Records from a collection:
===
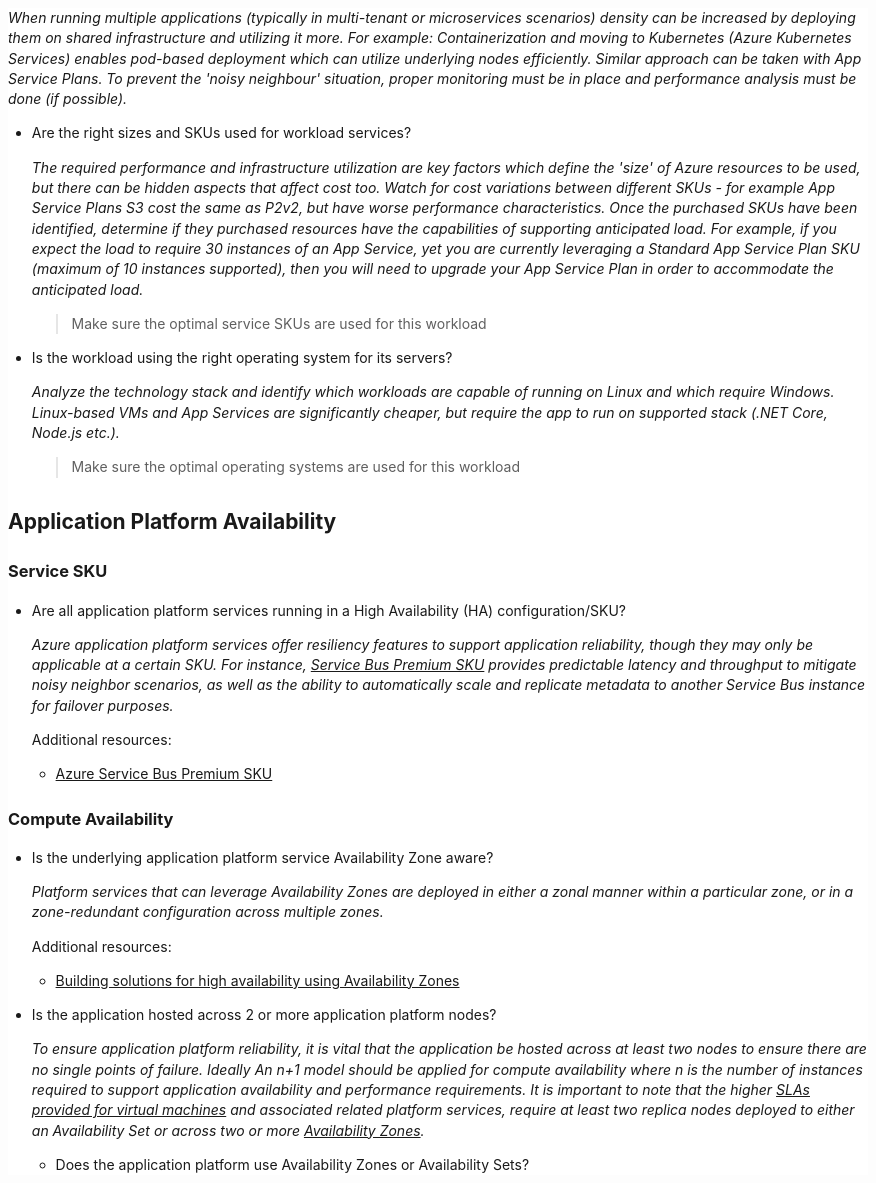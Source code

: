   _When running multiple applications (typically in multi-tenant or microservices scenarios) density can be increased by deploying them on shared infrastructure and utilizing it more. For example: Containerization and moving to Kubernetes (Azure Kubernetes Services) enables pod-based deployment which can utilize underlying nodes efficiently. Similar approach can be taken with App Service Plans. To prevent the 'noisy neighbour' situation, proper monitoring must be in place and performance analysis must be done (if possible)._
* Are the right sizes and SKUs used for workload services?

  _The required performance and infrastructure utilization are key factors which define the 'size' of Azure resources to be used, but there can be hidden aspects that affect cost too. Watch for cost variations between different SKUs - for example App Service Plans S3 cost the same as P2v2, but have worse performance characteristics. Once the purchased SKUs have been identified, determine if they purchased resources have the capabilities of supporting anticipated load. For example, if you expect the load to require 30 instances of an App Service, yet you are currently leveraging a Standard App Service Plan SKU (maximum of 10 instances supported), then you will need to upgrade your App Service Plan in order to accommodate the anticipated load._
  > Make sure the optimal service SKUs are used for this workload
* Is the workload using the right operating system for its servers?

  _Analyze the technology stack and identify which workloads are capable of running on Linux and which require Windows. Linux-based VMs and App Services are significantly cheaper, but require the app to run on supported stack (.NET Core, Node.js etc.)._
  > Make sure the optimal operating systems are used for this workload
## Application Platform Availability
    
### Service SKU
            
* Are all application platform services running in a High Availability (HA) configuration/SKU?

  _Azure application platform services offer resiliency features to support application reliability, though they may only be applicable at a certain SKU. For instance, [Service Bus Premium SKU](https://docs.microsoft.com/azure/service-bus-messaging/service-bus-premium-messaging) provides predictable latency and throughput to mitigate noisy neighbor scenarios, as well as the ability to automatically scale and replicate metadata to another Service Bus instance for failover purposes._
  
    Additional resources:
    - [Azure Service Bus Premium SKU](https://docs.microsoft.com/azure/service-bus-messaging/service-bus-premium-messaging)
### Compute Availability
            
* Is the underlying application platform service Availability Zone aware?

  _Platform services that can leverage Availability Zones are deployed in either a zonal manner within a particular zone, or in a zone-redundant configuration across multiple zones._
  
    Additional resources:
    - [Building solutions for high availability using Availability Zones](https://docs.microsoft.com/azure/architecture/high-availability/building-solutions-for-high-availability)
* Is the application hosted across 2 or more application platform nodes?

  _To ensure application platform reliability, it is vital that the application be hosted across at least two nodes to ensure there are no single points of failure. Ideally An n+1 model should be applied for compute availability where n is the number of instances required to support application availability and performance requirements. It is important to note that the higher [SLAs provided for virtual machines](https://azure.microsoft.com/support/legal/sla/virtual-machines/v1_9/) and associated related platform services, require at least two replica nodes deployed to either an Availability Set or across two or more [Availability Zones](https://docs.microsoft.com/azure/availability-zones/az-overview#availability-zones)._
    - Does the application platform use Availability Zones or Availability Sets?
===
The problem. Word for word, copy out each record; do not include pictures.

Expected output.
Source code

:   _When running multiple applications (typically in multi-tenant or microservices scenarios) density can be increased by deploying them on shared infrastructure and utilizing it more. For example: Containerization and moving to Kubernetes (Azure Kubernetes Services) enables pod-based deployment which can utilize underlying nodes efficiently. Similar approach can be taken with App Service Plans. To prevent the 'noisy neighbour' situation, proper monitoring must be in place and performance analysis must be done (if possible)._
* Are the right sizes and SKUs used for workload services?

  _The required performance and infrastructure utilization are key factors which define the 'size' of Azure resources to be used, but there can be hidden aspects that affect cost too. Watch for cost variations between different SKUs - for example App Service Plans S3 cost the same as P2v2, but have worse performance characteristics. Once the purchased SKUs have been identified, determine if they purchased resources have the capabilities of supporting anticipated load. For example, if you expect the load to require 30 instances of an App Service, yet you are currently leveraging a Standard App Service Plan SKU (maximum of 10 instances supported), then you will need to upgrade your App Service Plan in order to accommodate the anticipated load._
  > Make sure the optimal service SKUs are used for this workload
* Is the workload using the right operating system for its servers?

  _Analyze the technology stack and identify which workloads are capable of running on Linux and which require Windows. Linux-based VMs and App Services are significantly cheaper, but require the app to run on supported stack (.NET Core, Node.js etc.)._
  > Make sure the optimal operating systems are used for this workload
## Application Platform Availability
    
### Service SKU
            
* Are all application platform services running in a High Availability (HA) configuration/SKU?

  _Azure application platform services offer resiliency features to support application reliability, though they may only be applicable at a certain SKU. For instance, [Service Bus Premium SKU](https://docs.microsoft.com/azure/service-bus-messaging/service-bus-premium-messaging) provides predictable latency and throughput to mitigate noisy neighbor scenarios, as well as the ability to automatically scale and replicate metadata to another Service Bus instance for failover purposes._
  
    Additional resources:
    - [Azure Service Bus Premium SKU](https://docs.microsoft.com/azure/service-bus-messaging/service-bus-premium-messaging)
### Compute Availability
            
* Is the underlying application platform service Availability Zone aware?

  _Platform services that can leverage Availability Zones are deployed in either a zonal manner within a particular zone, or in a zone-redundant configuration across multiple zones._
  
    Additional resources:
    - [Building solutions for high availability using Availability Zones](https://docs.microsoft.com/azure/architecture/high-availability/building-solutions-for-high-availability)
* Is the application hosted across 2 or more application platform nodes?

  _To ensure application platform reliability, it is vital that the application be hosted across at least two nodes to ensure there are no single points of failure. Ideally An n+1 model should be applied for compute availability where n is the number of instances required to support application availability and performance requirements. It is important to note that the higher [SLAs provided for virtual machines](https://azure.microsoft.com/support/legal/sla/virtual-machines/v1_9/) and associated related platform services, require at least two replica nodes deployed to either an Availability Set or across two or more [Availability Zones](https://docs.microsoft.com/azure/availability-zones/az-overview#availability-zones)._
    - Does the application platform use Availability Zones or Availability Sets?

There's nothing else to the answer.